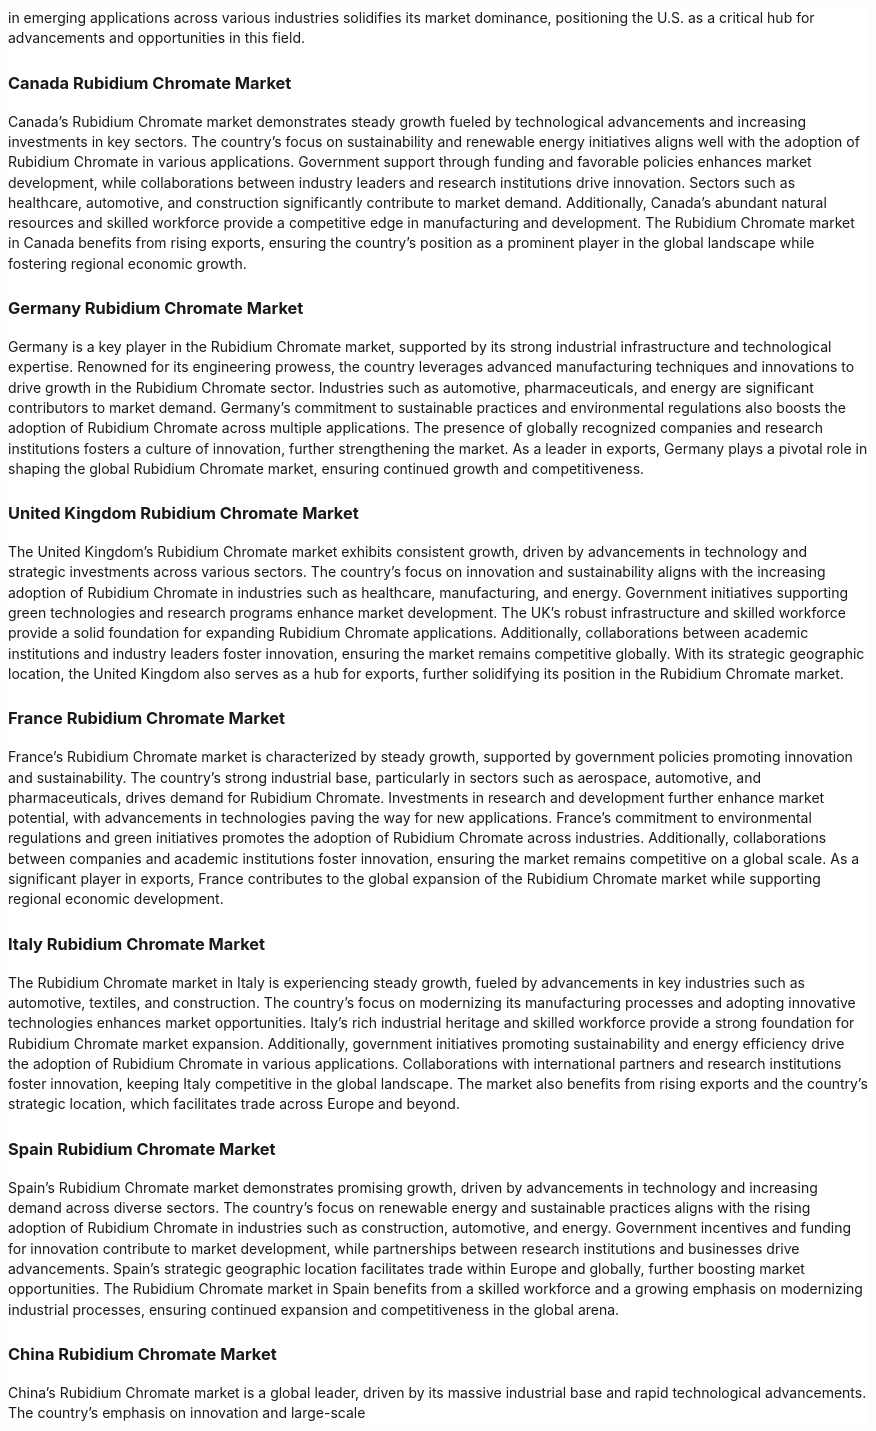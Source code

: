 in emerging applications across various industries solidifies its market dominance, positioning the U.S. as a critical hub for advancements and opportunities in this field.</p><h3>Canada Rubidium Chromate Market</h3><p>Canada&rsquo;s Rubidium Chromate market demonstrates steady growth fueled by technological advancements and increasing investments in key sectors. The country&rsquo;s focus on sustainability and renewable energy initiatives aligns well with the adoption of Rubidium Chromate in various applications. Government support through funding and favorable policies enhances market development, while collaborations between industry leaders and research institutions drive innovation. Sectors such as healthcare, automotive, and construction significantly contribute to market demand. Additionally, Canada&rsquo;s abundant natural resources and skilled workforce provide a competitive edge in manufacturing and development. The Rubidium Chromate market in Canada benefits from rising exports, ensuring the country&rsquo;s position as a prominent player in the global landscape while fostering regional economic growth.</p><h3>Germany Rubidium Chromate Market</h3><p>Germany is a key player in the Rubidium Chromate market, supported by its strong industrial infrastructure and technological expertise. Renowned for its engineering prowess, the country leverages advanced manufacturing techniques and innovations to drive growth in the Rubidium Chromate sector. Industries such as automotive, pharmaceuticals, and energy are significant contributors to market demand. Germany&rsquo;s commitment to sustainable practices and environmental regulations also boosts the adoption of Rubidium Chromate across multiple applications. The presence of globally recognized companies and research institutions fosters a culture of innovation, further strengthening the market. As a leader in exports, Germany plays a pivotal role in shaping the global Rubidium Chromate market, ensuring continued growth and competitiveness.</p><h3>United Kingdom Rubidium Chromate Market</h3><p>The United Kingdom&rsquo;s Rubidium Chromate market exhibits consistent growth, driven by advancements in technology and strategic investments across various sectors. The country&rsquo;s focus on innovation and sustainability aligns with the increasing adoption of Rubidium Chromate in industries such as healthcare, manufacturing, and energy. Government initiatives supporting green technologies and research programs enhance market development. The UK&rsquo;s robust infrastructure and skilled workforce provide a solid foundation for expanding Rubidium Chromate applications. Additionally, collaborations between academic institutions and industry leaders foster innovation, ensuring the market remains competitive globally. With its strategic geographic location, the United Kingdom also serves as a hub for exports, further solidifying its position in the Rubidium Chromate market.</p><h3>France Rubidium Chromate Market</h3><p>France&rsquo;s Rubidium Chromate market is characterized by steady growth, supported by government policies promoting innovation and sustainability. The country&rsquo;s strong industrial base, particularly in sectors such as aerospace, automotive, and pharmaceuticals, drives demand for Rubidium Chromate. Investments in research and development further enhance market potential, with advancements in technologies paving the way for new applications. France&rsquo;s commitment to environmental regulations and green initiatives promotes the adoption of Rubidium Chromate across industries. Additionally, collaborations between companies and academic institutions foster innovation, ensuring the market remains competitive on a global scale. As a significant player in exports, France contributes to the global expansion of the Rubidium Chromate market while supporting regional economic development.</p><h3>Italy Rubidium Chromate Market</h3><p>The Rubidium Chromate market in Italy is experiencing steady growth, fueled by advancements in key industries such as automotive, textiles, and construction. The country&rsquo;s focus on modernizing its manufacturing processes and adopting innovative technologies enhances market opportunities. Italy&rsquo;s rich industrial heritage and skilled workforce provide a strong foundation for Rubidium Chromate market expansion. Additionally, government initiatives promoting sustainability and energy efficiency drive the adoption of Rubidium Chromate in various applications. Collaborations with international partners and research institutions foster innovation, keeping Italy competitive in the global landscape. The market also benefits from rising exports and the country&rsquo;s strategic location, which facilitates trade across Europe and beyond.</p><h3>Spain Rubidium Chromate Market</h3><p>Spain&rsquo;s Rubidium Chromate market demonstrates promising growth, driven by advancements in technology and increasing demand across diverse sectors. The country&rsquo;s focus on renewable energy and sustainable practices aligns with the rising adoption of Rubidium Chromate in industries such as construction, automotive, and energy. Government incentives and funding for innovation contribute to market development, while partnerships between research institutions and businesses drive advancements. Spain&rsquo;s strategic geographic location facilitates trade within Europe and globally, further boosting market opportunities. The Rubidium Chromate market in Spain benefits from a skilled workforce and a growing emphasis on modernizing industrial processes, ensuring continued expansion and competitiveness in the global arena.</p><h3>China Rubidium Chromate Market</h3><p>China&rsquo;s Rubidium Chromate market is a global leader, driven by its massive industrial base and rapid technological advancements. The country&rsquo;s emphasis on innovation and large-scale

########################################

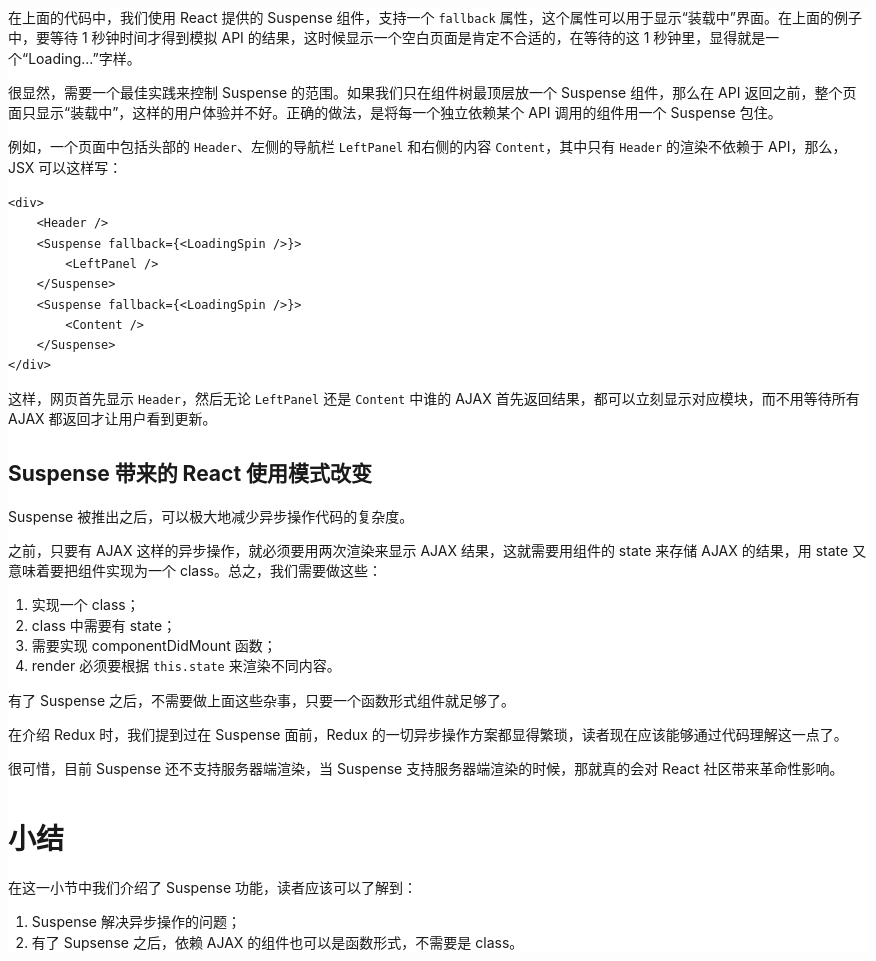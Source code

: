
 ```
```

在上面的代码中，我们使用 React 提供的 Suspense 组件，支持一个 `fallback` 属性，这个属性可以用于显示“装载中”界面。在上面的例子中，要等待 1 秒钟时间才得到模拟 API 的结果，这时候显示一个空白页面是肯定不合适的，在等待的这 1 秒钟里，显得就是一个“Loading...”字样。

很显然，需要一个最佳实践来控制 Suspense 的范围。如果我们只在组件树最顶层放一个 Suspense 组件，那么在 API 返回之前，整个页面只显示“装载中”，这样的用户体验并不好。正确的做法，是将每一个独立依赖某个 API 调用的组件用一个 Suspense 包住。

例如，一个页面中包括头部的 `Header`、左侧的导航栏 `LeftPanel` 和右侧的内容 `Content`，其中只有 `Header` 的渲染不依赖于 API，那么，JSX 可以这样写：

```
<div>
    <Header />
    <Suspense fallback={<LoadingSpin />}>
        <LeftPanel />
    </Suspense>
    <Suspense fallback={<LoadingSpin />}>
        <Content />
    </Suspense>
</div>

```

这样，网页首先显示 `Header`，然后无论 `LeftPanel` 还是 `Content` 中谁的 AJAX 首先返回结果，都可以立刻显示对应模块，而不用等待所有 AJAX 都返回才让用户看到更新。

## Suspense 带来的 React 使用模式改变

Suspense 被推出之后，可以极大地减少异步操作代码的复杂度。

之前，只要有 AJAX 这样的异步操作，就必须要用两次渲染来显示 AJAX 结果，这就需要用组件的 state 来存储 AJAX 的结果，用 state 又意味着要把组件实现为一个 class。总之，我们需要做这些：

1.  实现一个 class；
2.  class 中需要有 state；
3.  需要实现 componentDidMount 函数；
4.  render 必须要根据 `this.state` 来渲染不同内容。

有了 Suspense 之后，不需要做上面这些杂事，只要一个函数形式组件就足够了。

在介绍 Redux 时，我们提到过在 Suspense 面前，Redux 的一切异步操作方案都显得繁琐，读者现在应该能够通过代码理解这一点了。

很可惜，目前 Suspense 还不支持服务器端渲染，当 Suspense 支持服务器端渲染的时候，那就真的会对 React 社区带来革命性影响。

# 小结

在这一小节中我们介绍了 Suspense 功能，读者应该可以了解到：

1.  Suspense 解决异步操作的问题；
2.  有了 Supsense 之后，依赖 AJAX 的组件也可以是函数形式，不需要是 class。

########################################

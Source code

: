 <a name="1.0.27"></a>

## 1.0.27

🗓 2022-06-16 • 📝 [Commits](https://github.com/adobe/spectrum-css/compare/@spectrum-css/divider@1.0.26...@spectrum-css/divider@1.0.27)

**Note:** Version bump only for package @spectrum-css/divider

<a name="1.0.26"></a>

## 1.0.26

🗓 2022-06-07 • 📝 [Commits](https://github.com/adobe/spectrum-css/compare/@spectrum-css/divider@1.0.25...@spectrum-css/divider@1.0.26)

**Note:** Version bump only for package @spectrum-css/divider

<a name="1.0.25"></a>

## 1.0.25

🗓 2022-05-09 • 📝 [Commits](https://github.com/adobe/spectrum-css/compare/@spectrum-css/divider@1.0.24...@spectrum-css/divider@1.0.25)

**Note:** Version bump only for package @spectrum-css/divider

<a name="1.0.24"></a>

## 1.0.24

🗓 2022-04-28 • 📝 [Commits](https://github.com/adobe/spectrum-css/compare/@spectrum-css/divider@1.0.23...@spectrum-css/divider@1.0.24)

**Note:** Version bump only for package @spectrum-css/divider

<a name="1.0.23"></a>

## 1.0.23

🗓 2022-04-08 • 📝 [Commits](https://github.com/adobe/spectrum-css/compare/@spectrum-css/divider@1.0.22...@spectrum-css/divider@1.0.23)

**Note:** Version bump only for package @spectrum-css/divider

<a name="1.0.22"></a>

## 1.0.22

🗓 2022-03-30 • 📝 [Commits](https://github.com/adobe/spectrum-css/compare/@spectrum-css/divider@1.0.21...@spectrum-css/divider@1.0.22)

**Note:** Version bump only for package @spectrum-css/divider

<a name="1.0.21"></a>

########################################

* Task goal: The expected answer holds each line from the listing above where the string "React" is present.

* Finished exercise:
在上面的代码中，我们使用 React 提供的 Suspense 组件，支持一个 `fallback` 属性，这个属性可以用于显示“装载中”界面。在上面的例子中，要等待 1 秒钟时间才得到模拟 API 的结果，这时候显示一个空白页面是肯定不合适的，在等待的这 1 秒钟里，显得就是一个“Loading...”字样。
## Suspense 带来的 React 使用模式改变
很可惜，目前 Suspense 还不支持服务器端渲染，当 Suspense 支持服务器端渲染的时候，那就真的会对 React 社区带来革命性影响。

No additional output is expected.